The state Bureau of Criminal Apprehension (BCA) is gambling that advanced DNA techniques will soon link those unidentified remains to the names of people who have been missing for as long as 40 years.
But for that to happen, state officials need relatives of long missing Minnesotans to step forward and let investigators take a simple swab from the inside of their cheeks.
That DNA will then be compared to DNA from at least 100 remains found in Minnesota from the 1970s to the 1990s.
"Without the participation of family members, this effort cannot succeed.
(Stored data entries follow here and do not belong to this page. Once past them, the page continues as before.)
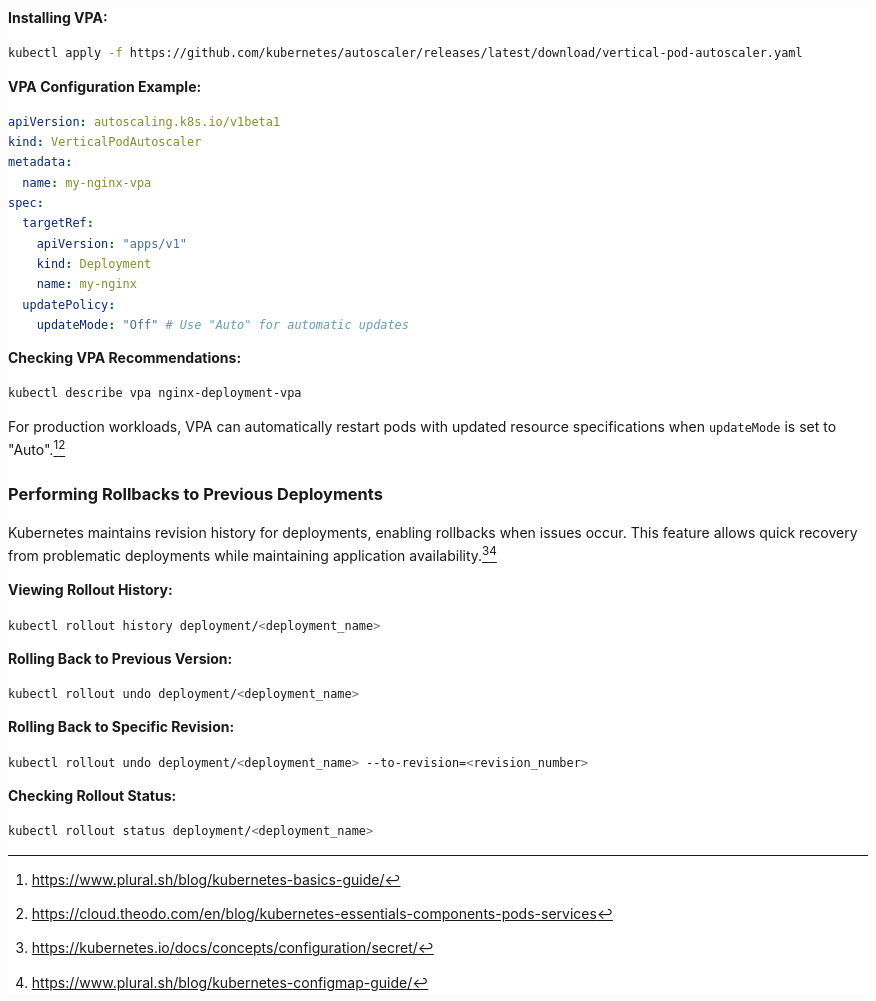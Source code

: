 **Installing VPA:**

```bash
kubectl apply -f https://github.com/kubernetes/autoscaler/releases/latest/download/vertical-pod-autoscaler.yaml
```

**VPA Configuration Example:**

```yaml
apiVersion: autoscaling.k8s.io/v1beta1
kind: VerticalPodAutoscaler
metadata:
  name: my-nginx-vpa
spec:
  targetRef:
    apiVersion: "apps/v1"
    kind: Deployment
    name: my-nginx
  updatePolicy:
    updateMode: "Off" # Use "Auto" for automatic updates
```

**Checking VPA Recommendations:**

```bash
kubectl describe vpa nginx-deployment-vpa
```

For production workloads, VPA can automatically restart pods with updated resource specifications when `updateMode` is set to "Auto".[^1_7][^1_8]

### Performing Rollbacks to Previous Deployments

Kubernetes maintains revision history for deployments, enabling rollbacks when issues occur. This feature allows quick recovery from problematic deployments while maintaining application availability.[^1_9][^1_10]

**Viewing Rollout History:**

```bash
kubectl rollout history deployment/<deployment_name>
```

**Rolling Back to Previous Version:**

```bash
kubectl rollout undo deployment/<deployment_name>
```

**Rolling Back to Specific Revision:**

```bash
kubectl rollout undo deployment/<deployment_name> --to-revision=<revision_number>
```

**Checking Rollout Status:**

```bash
kubectl rollout status deployment/<deployment_name>
```


[^1_1]: https://cloudcasa.io/blog/kubernetes-cluster-master-worker-nodes/
[^1_2]: https://spot.io/resources/kubernetes-architecture/11-core-components-explained/
[^1_3]: https://www.linkedin.com/pulse/kubernetesk8s-architecture-components-installation-api-sparsh-kumar-f0nvc
[^1_4]: https://devopscube.com/kubernetes-architecture-explained/
[^1_5]: https://kakarlayogitha.hashnode.dev/kubernetes-architecture-and-workflow-1
[^1_6]: https://kubernetes.io/docs/reference/command-line-tools-reference/kube-controller-manager/
[^1_7]: https://www.plural.sh/blog/kubernetes-basics-guide/
[^1_8]: https://cloud.theodo.com/en/blog/kubernetes-essentials-components-pods-services
[^1_9]: https://kubernetes.io/docs/concepts/configuration/secret/
[^1_10]: https://www.plural.sh/blog/kubernetes-configmap-guide/
[^1_11]: https://kubernetes.io/docs/tasks/configure-pod-container/configure-pod-configmap/
[^1_12]: https://kubernetes.io/docs/concepts/configuration/configmap/
[^1_13]: https://spacelift.io/blog/kubernetes-persistent-volumes
[^1_14]: https://k21academy.com/docker-kubernetes/kubernetes-persistent-storage-pv-pvc-and-storage-class/
[^1_15]: https://portworx.com/tutorial-kubernetes-persistent-volumes/
[^1_16]: https://aws.amazon.com/blogs/storage/persistent-storage-for-kubernetes/
[^1_17]: https://edgedelta.com/company/blog/kubernetes-services-types
[^1_18]: https://spacelift.io/blog/kubernetes-service
[^1_19]: https://cast.ai/blog/kubernetes-services/
[^1_20]: https://devopscube.com/setup-kubernetes-cluster-kubeadm/
[^1_21]: https://devopsquare.com/how-to-create-kubernetes-cluster-with-containerd-90399ec3b810
[^1_22]: https://www.hostafrica.com/blog/servers/kubernetes-cluster-debian-11-containerd/
[^1_23]: https://www.civo.com/blog/calico-vs-flannel-vs-cilium
[^1_24]: https://platform9.com/blog/the-ultimate-guide-to-using-calico-flannel-weave-and-cilium/
[^1_25]: https://www.suse.com/c/rancher_blog/comparing-kubernetes-cni-providers-flannel-calico-canal-and-weave/
[^1_26]: https://docs.tigera.io/calico/latest/networking/determine-best-networking
[^1_27]: https://www.getambassador.io/blog/kubernetes-rbac-role-based-access-control
[^1_28]: https://kubernetes.io/docs/reference/access-authn-authz/rbac/
[^1_29]: https://octopus.com/blog/k8s-rbac-roles-and-bindings
[^1_30]: https://kubernetes.io/docs/setup/production-environment/tools/kubeadm/ha-topology/
[^1_31]: https://kubernetes.io/docs/setup/production-environment/tools/kubeadm/high-availability/
[^1_32]: https://www.linkedin.com/pulse/highly-available-kubernetes-cluster-kubeadm-using-haproxy-chandio-2uuse
[^1_33]: https://spot.io/resources/ci-cd/kubernetes-ci-cd-pipeline-a-brave-new-world/
[^1_34]: https://devtron.ai/blog/ci-cd-pipeline-for-kubernetes/
[^1_35]: https://www.plural.sh/blog/grafana-kubernetes-monitoring/
[^1_36]: https://www.youtube.com/watch?v=0POI5E7Uzjo
[^1_37]: https://aws.plainenglish.io/mastering-monitoring-the-complete-guide-to-using-prometheus-and-grafana-with-kubernetes-e53d8306123d
[^1_38]: https://grafana.com/grafana/dashboards/315-kubernetes-cluster-monitoring-via-prometheus/
[^1_39]: https://dev.to/arbythecoder/day-9-deploying-microservices-on-kubernetes-project-journey-3c39
[^1_40]: https://dev.to/prodevopsguytech/devops-project-cicd-pipeline-for-a-microservices-based-application-on-kubernetes-1ba8
[^1_41]: https://cheatsheetseries.owasp.org/cheatsheets/Kubernetes_Security_Cheat_Sheet.html
[^1_42]: https://www.wiz.io/academy/kubernetes-security-best-practices
[^1_43]: https://www.tigera.io/learn/guides/kubernetes-security/
[^1_44]: https://www.mirantis.com/blog/top-5-kubernetes-security-challenges-and-best-practices/
[^1_45]: https://portworx.com/blog/synergizing-helm-charts-and-kubernetes-operators-for-database-deployment/
[^1_46]: https://konghq.com/blog/learning-center/kubernetes-operators-vs-helm
[^1_47]: https://tyk.io/blog/ultimate-guide-to-multicloud-kubernetes/
[^1_48]: https://www.mirantis.com/cloud-native-concepts/getting-started-with-kubernetes/what-is-kubernetes-hybrid-cloud-multi-cloud/
[^1_49]: https://www.spectrocloud.com/blog/managing-multi-cloud-kubernetes-in-2025
[^1_50]: https://www.veeam.com/blog/hybrid-cloud-kubernetes-use-cases-challenges.html
[^1_51]: https://bytebytego.com/guides/top-4-kubernetes-service-types-in-one-diagram/
[^1_52]: https://notes.kodekloud.com/docs/Kubernetes-Networking-Deep-Dive/Kubernetes-Services/Service-Types
[^1_53]: https://kubernetes.io/docs/concepts/services-networking/service/
[^1_54]: https://kubernetes.io/docs/setup/production-environment/tools/kubeadm/install-kubeadm/
[^1_55]: https://k21academy.com/docker-kubernetes/high-availability-and-scalable-application-in-kubernetes/
[^1_56]: https://www.suse.com/c/rancher_blog/building-a-highly-available-kubernetes-cluster/
[^1_57]: https://github.com/NotHarshhaa/kubernetes-projects-learning
[^1_58]: https://www.groundcover.com/blog/ci-cd-kubernetes
[^1_59]: https://istio.io/latest/docs/examples/microservices-istio/
[^1_60]: https://overcast.blog/setting-up-a-ci-cd-pipeline-with-kubernetes-a-guide-3549271bedfd
[^1_61]: https://notes.kodekloud.com/docs/kubernetes-for-the-absolute-beginners-hands-on-tutorial/Microservices-Architecture/Microservices-Architecture
[^1_62]: https://spot.io/resources/ci-cd/18-kubernetes-ci-cd-tools-that-will-change-your-devops-game/
[^1_63]: https://www.groundcover.com/blog/kubernetes-operator-vs-helm
[^1_1]: https://spacelift.io/blog/kubernetes-hpa-horizontal-pod-autoscaler
[^1_2]: https://spot.io/resources/kubernetes-architecture/kubernetes-hpa-the-basics-and-a-quick-tutorial/
[^1_3]: https://kubernetes.io/docs/tasks/run-application/horizontal-pod-autoscale-walkthrough/
[^1_4]: https://www.spectrocloud.com/blog/kubernetes-autoscaling-patterns-hpa-vpa-and-keda
[^1_5]: https://notes.kodekloud.com/docs/CKA-Certification-Course-Certified-Kubernetes-Administrator/Application-Lifecycle-Management/2025-Updates-Vertical-Pod-Autoscaling-VPA
[^1_6]: https://www.densify.com/kubernetes-autoscaling/kubernetes-vpa/
[^1_7]: https://spot.io/resources/kubernetes-architecture/kubernetes-vpa-pros-cons-and-step-by-step-guide/
[^1_8]: https://learn.microsoft.com/en-us/azure/aks/vertical-pod-autoscaler
[^1_9]: https://www.blinkops.com/blog/how-to-rollback-your-kubernetes-deployment
[^1_10]: https://codefresh.io/learn/kubernetes-deployment/kubernetes-deployment-examples-create-update-rollback-and-more/
[^1_11]: https://learnkube.com/kubernetes-rollbacks
[^1_12]: https://www.groundcover.com/kubernetes-troubleshooting
[^1_13]: https://www.spectrocloud.com/blog/troubleshooting-the-top-10-kubernetes-errors
[^1_14]: https://www.plural.sh/blog/kubernetes-pod-logs-guide/
[^1_15]: https://kodekloud.com/blog/kubectl-logs/
[^1_16]: https://docs.digitalocean.com/products/kubernetes/getting-started/operational-readiness/install-nginx-ingress-controller/
[^1_17]: https://spacelift.io/blog/kubernetes-ingress
[^1_18]: https://kubernetes.io/docs/tasks/access-application-cluster/ingress-minikube/
[^1_19]: https://cloud.google.com/kubernetes-engine/enterprise/knative-serving/docs/mapping-custom-domains
[^1_20]: https://docs.oracle.com/en-us/iaas/Content/ContEng/Tasks/contengconfiguringdnsserver.htm
[^1_21]: https://kubernetes.io/docs/tasks/administer-cluster/dns-custom-nameservers/
[^1_22]: https://notes.kodekloud.com/docs/Kubernetes-Networking-Deep-Dive/Network-Security/Cert-Manager-and-Lets-Encrypt-Overview
[^1_23]: https://dev.to/ileriayo/adding-free-ssltls-on-kubernetes-using-certmanager-and-letsencrypt-a1l
[^1_24]: https://www.digitalocean.com/community/tutorials/how-to-secure-your-site-in-kubernetes-with-cert-manager-traefik-and-let-s-encrypt
[^1_25]: https://entro.security/blog/managing-kubernetes-secrets-with-hashicorp-vault-vs-azure-key-vault/
[^1_26]: https://devtron.ai/blog/how-to-deploy-hashicorp-vault-in-kubernetes/
[^1_27]: https://overcast.blog/managing-secrets-in-kubernetes-with-hashicorp-vault-39de290d3c46
[^1_28]: https://middleware.io/blog/helm-chart-tutorial/
[^1_29]: https://devopscube.com/create-helm-chart/
[^1_30]: https://stackoverflow.com/questions/56291964/how-to-roll-back-a-deployment-to-a-previous-revision-automatically-when-deployme
[^1_31]: https://www.apptio.com/topics/kubernetes/autoscaling/horizontal/
[^1_32]: https://platform9.com/learn/v1.0/tutorials/nginix-controller-via-yaml
[^1_33]: https://learn.microsoft.com/en-us/azure/aks/app-routing-nginx-configuration
[^1_34]: https://www.youtube.com/watch?v=DQk8HOVlumI
[^1_35]: https://cert-manager.io/docs/tutorials/getting-started-aks-letsencrypt/
[^1_36]: https://blog.searce.com/renewing-certificate-automatically-using-cert-manager-and-lets-encrypt-prod-in-a-k8s-cluster-858910a45ac6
We need families to come forward, no matter how long ago their loved one went missing," said Catherine Knutson, director of the BCA forensic science laboratory "We need to give these people back their names and get them back to their families."
.More than 20 years after his adult son Daniel left his girlfriend's Maplewood home and never returned, Elliott Karpeles said he has come to the point where he tries to not dwell on what could have happened.
"I only have closure now because I don't know anything," said Karpeles, 78, from his home in Santa Barbara, Calif. But, he added, "If I had any more information, as sad as it might be, there would be definite closure."
Karpeles said he plans to contact state authorities to see if DNA testing could be used in his son's 1992 case.